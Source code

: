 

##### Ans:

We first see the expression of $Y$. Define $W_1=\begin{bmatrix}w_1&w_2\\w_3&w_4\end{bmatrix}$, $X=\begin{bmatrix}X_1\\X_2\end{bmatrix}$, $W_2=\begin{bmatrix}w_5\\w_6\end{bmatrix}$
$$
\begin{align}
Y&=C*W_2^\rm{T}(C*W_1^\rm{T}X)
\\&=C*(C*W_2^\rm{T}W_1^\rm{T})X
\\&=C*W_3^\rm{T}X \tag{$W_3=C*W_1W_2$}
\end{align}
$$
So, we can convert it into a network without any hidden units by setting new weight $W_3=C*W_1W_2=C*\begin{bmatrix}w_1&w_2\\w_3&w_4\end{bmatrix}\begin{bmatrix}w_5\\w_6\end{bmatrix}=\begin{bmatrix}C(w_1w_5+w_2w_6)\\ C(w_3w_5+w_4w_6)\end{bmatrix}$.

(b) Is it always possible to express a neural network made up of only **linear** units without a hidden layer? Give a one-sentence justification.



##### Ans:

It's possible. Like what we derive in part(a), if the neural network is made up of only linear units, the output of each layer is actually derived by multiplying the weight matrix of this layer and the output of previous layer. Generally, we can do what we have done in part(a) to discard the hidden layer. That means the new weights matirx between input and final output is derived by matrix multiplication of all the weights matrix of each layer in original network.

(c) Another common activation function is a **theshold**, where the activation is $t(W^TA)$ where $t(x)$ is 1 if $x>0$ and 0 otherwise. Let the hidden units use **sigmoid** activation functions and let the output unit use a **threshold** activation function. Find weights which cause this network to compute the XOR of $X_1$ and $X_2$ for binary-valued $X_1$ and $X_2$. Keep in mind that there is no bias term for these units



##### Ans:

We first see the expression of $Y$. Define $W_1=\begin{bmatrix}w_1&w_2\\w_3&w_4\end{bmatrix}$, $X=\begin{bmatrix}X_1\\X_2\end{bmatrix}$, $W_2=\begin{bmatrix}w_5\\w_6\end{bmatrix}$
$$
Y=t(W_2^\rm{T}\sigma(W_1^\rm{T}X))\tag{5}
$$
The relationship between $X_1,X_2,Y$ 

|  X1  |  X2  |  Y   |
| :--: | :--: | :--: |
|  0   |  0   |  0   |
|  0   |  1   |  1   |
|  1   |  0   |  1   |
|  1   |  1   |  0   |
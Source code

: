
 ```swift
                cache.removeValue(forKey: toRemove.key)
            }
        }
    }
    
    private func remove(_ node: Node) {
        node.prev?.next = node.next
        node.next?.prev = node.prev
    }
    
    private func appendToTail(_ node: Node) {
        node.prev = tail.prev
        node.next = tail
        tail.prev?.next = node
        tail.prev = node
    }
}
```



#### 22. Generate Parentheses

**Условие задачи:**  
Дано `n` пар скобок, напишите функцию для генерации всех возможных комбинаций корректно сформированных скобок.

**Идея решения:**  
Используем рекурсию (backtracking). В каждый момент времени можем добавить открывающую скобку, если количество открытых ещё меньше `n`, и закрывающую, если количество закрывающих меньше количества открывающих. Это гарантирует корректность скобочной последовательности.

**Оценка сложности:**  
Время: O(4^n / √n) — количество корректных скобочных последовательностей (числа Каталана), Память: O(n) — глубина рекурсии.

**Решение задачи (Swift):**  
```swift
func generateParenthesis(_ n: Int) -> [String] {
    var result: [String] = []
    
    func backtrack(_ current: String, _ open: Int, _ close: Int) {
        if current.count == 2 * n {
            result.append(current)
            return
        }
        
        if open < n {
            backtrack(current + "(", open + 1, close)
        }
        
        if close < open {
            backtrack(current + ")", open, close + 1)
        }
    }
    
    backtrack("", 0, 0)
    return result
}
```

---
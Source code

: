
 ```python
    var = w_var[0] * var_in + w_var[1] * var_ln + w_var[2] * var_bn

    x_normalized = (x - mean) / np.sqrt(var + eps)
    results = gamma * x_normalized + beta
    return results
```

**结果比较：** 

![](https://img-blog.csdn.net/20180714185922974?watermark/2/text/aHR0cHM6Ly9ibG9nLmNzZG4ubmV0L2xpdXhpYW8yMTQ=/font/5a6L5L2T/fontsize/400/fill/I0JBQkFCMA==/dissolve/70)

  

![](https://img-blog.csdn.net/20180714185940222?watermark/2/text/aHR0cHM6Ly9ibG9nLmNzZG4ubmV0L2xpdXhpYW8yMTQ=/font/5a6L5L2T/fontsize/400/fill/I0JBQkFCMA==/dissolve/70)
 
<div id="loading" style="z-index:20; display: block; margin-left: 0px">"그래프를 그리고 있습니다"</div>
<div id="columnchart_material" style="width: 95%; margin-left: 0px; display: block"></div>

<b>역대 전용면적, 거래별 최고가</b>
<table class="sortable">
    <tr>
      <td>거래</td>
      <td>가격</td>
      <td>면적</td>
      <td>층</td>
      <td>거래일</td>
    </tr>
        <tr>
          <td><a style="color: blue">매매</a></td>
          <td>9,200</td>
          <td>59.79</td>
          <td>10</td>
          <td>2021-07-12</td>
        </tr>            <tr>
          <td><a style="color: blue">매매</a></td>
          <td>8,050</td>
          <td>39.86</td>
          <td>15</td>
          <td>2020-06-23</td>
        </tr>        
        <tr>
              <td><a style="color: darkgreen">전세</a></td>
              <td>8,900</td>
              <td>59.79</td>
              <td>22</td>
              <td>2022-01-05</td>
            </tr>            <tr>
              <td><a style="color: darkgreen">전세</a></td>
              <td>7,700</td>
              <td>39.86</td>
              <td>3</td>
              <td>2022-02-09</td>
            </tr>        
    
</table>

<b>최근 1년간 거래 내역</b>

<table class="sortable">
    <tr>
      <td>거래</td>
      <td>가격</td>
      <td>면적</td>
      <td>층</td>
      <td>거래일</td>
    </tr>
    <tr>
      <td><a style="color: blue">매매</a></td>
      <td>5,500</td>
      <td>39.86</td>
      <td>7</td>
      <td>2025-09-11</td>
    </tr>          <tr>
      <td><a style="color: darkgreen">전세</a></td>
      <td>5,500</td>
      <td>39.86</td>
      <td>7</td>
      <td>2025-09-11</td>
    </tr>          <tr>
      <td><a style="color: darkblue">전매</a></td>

---------------

**Aim of the exercise**
Where a line above holds the word "next", copy it.

**Solution for this exercise**
        node.prev?.next = node.next
        node.next?.prev = node.prev
        node.next = tail
        tail.prev?.next = node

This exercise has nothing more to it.